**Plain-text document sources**

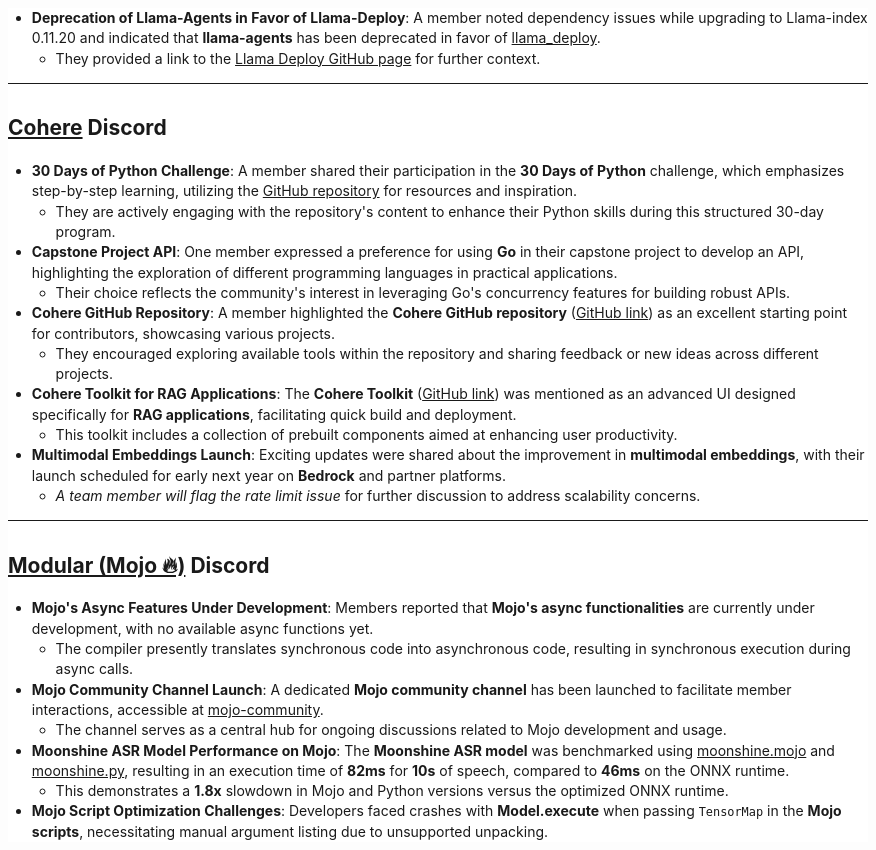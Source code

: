 - **Deprecation of Llama-Agents in Favor of Llama-Deploy**: A member noted dependency issues while upgrading to Llama-index 0.11.20 and indicated that **llama-agents** has been deprecated in favor of [llama_deploy](https://github.com/run-llama/llama_deploy).
   - They provided a link to the [Llama Deploy GitHub page](https://github.com/run-llama/llama_deploy) for further context.



---



## [Cohere](https://discord.com/channels/954421988141711382) Discord

- **30 Days of Python Challenge**: A member shared their participation in the **30 Days of Python** challenge, which emphasizes step-by-step learning, utilizing the [GitHub repository](https://github.com/Asabeneh/30-Days-Of-Python) for resources and inspiration.
   - They are actively engaging with the repository's content to enhance their Python skills during this structured 30-day program.
- **Capstone Project API**: One member expressed a preference for using **Go** in their capstone project to develop an API, highlighting the exploration of different programming languages in practical applications.
   - Their choice reflects the community's interest in leveraging Go's concurrency features for building robust APIs.
- **Cohere GitHub Repository**: A member highlighted the **Cohere GitHub repository** ([GitHub link](https://github.com/cohere-ai)) as an excellent starting point for contributors, showcasing various projects.
   - They encouraged exploring available tools within the repository and sharing feedback or new ideas across different projects.
- **Cohere Toolkit for RAG Applications**: The **Cohere Toolkit** ([GitHub link](https://github.com/cohere-ai/cohere-toolkit)) was mentioned as an advanced UI designed specifically for **RAG applications**, facilitating quick build and deployment.
   - This toolkit includes a collection of prebuilt components aimed at enhancing user productivity.
- **Multimodal Embeddings Launch**: Exciting updates were shared about the improvement in **multimodal embeddings**, with their launch scheduled for early next year on **Bedrock** and partner platforms.
   - *A team member will flag the rate limit issue* for further discussion to address scalability concerns.



---



## [Modular (Mojo 🔥)](https://discord.com/channels/1087530497313357884) Discord

- **Mojo's Async Features Under Development**: Members reported that **Mojo's async functionalities** are currently under development, with no available async functions yet.
   - The compiler presently translates synchronous code into asynchronous code, resulting in synchronous execution during async calls.
- **Mojo Community Channel Launch**: A dedicated **Mojo community channel** has been launched to facilitate member interactions, accessible at [mojo-community](https://prefix.dev/channels/mojo-community).
   - The channel serves as a central hub for ongoing discussions related to Mojo development and usage.
- **Moonshine ASR Model Performance on Mojo**: The **Moonshine ASR model** was benchmarked using [moonshine.mojo](https://gist.github.com/keveman/ea167957fb6364470cb265c5d9aa9da1) and [moonshine.py](https://gist.github.com/keveman/d2aea1a059c9a14972783ede2d6b6862), resulting in an execution time of **82ms** for **10s** of speech, compared to **46ms** on the ONNX runtime.
   - This demonstrates a **1.8x** slowdown in Mojo and Python versions versus the optimized ONNX runtime.
- **Mojo Script Optimization Challenges**: Developers faced crashes with **Model.execute** when passing `TensorMap` in the **Mojo scripts**, necessitating manual argument listing due to unsupported unpacking.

**ASSIGNED TASK**
Nothing but a number belongs in the answer, namely how many lines above include "resulting".

**OUTPUT OF THE EXERCISE**
2